The next morning, the station owner, Jerry, ratified the cat’s status as station mascot, dubbing him Sinbad. Jerry’s unstated plan seemed to involve underfeeding the cat so that he would keep the rodents in check. I doubt he realized I was feeding Sinbad each night when I arrived for my shift. In less than a month, Sinbad developed a fondness for venison jerky and vanilla milkshakes from the truck stop. He spent part of every night parked in the middle of my chest, purring and kneading me with his paws — occasionally with enough energy to keep me awake. And so it went through the long Plains winter.

By the time the Chinooks blew and the snow melted, Sinbad and I took each other for granted. Warmer weather had him coming and going at will, but never missing his evening snack. When I studied, he treated my open textbooks as his own. His favorites seemed to be Hansen’s History of Art and Box and Jenkins’ Statistics and Forecasting. Sinbad was not a cat to be ignored. Somewhere along the way, he had perfected the nose-butt, for use when more subtle, attention-getting techniques failed. By May, he ruled the back room and the sofa with the regal hegemony only cats can pull off.

One night when I came in for my shift, Sinbad was nowhere to be found. I asked Jerry about him, but he was as mystified as I was.
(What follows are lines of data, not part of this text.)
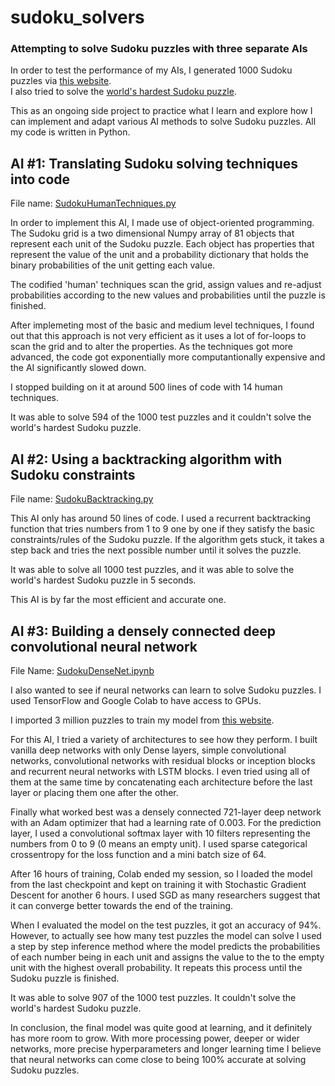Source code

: # sudoku_solvers
### Attempting to solve Sudoku puzzles with three separate AIs

In order to test the performance of my AIs, I generated 1000 Sudoku puzzles via [this website](https://qqwing.com/generate.html).  
I also tried to solve the [world's hardest Sudoku puzzle](https://www.telegraph.co.uk/news/science/science-news/9359579/Worlds-hardest-sudoku-can-you-crack-it.html).  

This as an ongoing side project to practice what I learn and explore how I can implement and adapt various AI methods to solve Sudoku puzzles. All my code is written in Python.

## AI #1: Translating Sudoku solving techniques into code

File name: [SudokuHumanTechniques.py](https://github.com/emrealtinok/sudoku_solvers/blob/main/SudokuHumanTechniques.py)

In order to implement this AI, I made use of object-oriented programming. The Sudoku grid is a two dimensional Numpy array of 81 objects that represent each unit of the Sudoku puzzle. Each object has properties that represent the value of the unit and a probability dictionary that holds the binary probabilities of the unit getting each value. 

The codified 'human' techniques scan the grid, assign values and re-adjust probabilities according to the new values and probabilities until the puzzle is finished.

After implemeting most of the basic and medium level techniques, I found out that this approach is not very efficient as it uses a lot of for-loops to scan the grid and to alter  the properties. As the techniques got more advanced, the code got exponentially more computantionally expensive and the AI significantly slowed down. 

I stopped building on it at around 500 lines of code with 14 human techniques.

It was able to solve 594 of the 1000 test puzzles and it couldn't solve the world's hardest Sudoku puzzle.


## AI #2: Using a backtracking algorithm with Sudoku constraints

File name: [SudokuBacktracking.py](https://github.com/emrealtinok/sudoku_solvers/blob/main/SudokuBacktracking.py)

This AI only has around 50 lines of code. I used a recurrent backtracking function that tries numbers from 1 to 9 one by one if they satisfy the basic constraints/rules of the Sudoku puzzle. If the algorithm gets stuck, it takes a step back and tries the next possible number until it solves the puzzle.

It was able to solve all 1000 test puzzles, and it was able to solve the world's hardest Sudoku puzzle in 5 seconds.  

This AI is by far the most efficient and accurate one. 

## AI #3: Building a densely connected deep convolutional neural network

File Name: [SudokuDenseNet.ipynb](https://github.com/emrealtinok/sudoku_solvers/blob/main/SudokuDenseNet.ipynb)

I also wanted to see if neural networks can learn to solve Sudoku puzzles. I used TensorFlow and Google Colab to have access to GPUs.

I imported 3 million puzzles to train my model from [this website](https://www.kaggle.com/radcliffe/3-million-sudoku-puzzles-with-ratings).

For this AI, I tried a variety of architectures to see how they perform. I built vanilla deep networks with only Dense layers, simple convolutional networks, convolutional networks with residual blocks or inception blocks and recurrent neural networks with LSTM blocks. I even tried using all of them at the same time by concatenating each architecture before the last layer or placing them one after the other.

Finally what worked best was a densely connected 721-layer deep network with an Adam optimizer that had a learning rate of 0.003. For the prediction layer, I used a convolutional softmax layer with 10 filters representing the numbers from 0 to 9 (0 means an empty unit). I used sparse categorical crossentropy for the loss function and a mini batch size of 64.

After 16 hours of training, Colab ended my session, so I loaded the model from the last checkpoint and kept on training it with Stochastic Gradient Descent for another 6 hours. I used SGD as many researchers suggest that it can converge better towards the end of the training.

When I evaluated the model on the test puzzles, it got an accuracy of 94%. However, to actually see how many test puzzles the model can solve I used a step by step inference method where the model predicts the probabilities of each number being in each unit and assigns the value to the to the empty unit with the highest overall probability. It repeats this process until the Sudoku puzzle is finished. 

It was able to solve 907 of the 1000 test puzzles. It couldn't solve the world's hardest Sudoku puzzle.

In conclusion, the final model was quite good at learning, and it definitely has more room to grow. With more processing power, deeper or wider networks, more precise hyperparameters and longer learning time I believe that neural networks can come close to being 100% accurate at solving Sudoku puzzles.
A week passed, and still no Sinbad. He’s a cat, I reminded myself each time I worried about him. Cats do this. He was never yours, so get over it.

Sinbad had wandered in one night, seeking refuge. I had provided it, along with a comfortable sofa. Neither Sinbad nor the sofa we shared was mine. He had moved on when it suited him, just as I would move on when I completed the requirements for my degree. And when I moved on, my sofa would be someone else’s. That’s how it is, I told myself.

Still, I worried. Had he been snatched by coyotes, mauled by a dog, or hit by a car? Or had he just gone home, now that the snow had melted? The distractions of my senior year gave me other things to think about, gradually driving Sinbad from my thoughts — until Jerry replaced the sofa in the back room.

He was as aware as I was that the old sofa was years past its best. So when he bought a new sofa for his den at home, he brought the old one out to the station. With Midwest pragmatism, he loaded the stain-soaked sofa from the back room into the pickup and hauled it to the dump. In his mind, he was merely replacing an old thing with a newer, more comfortable thing.

But I associated the old sofa with Sinbad, who had not simply curled up with me on it, but had also curled up in my heart. I missed my chance companion and, by association, the sofa we’d shared. Somehow, the new one was never comfortable.

It’s been more than forty years since Sinbad wandered into and out of my life with the effortless grace of cats everywhere. I have been through at least half a dozen sofas of my own since then, all nicer and less aromatic than the one in the back room of Jerry’s Standard station. I have also come to know countless men and women over those years. Most, like Sinbad, have wandered into and out of my life.

Many etched memories into my story, then moved on, often with little or no explanation. I have come to accept these unexplained disappearances. But some people — and some critters — never truly leave. They hang around, like Sinbad, long after they’re gone. Remembering always leaves me with a bittersweet twist in my gut — part regret, part reluctant acceptance, but mostly deep, enduring love. Sinbad, and the people and many creatures I’ve known, have become a kind of internal clock by which I measure my life and how much of it I have left.

Occasionally, on late nights when sleep eludes me, Sinbad still rubs against my thoughts. When he does, I tell myself his disappearance was just a result of him listening to the mysterious inner wisdom that guided him to me on that bitter winter night — just as it drove him to move on when it was time. But mostly when I think of him, I hope that at some level he remembered the sofa we shared — and that it was a place of deep contentment for him, as it was for me that winter so long ago.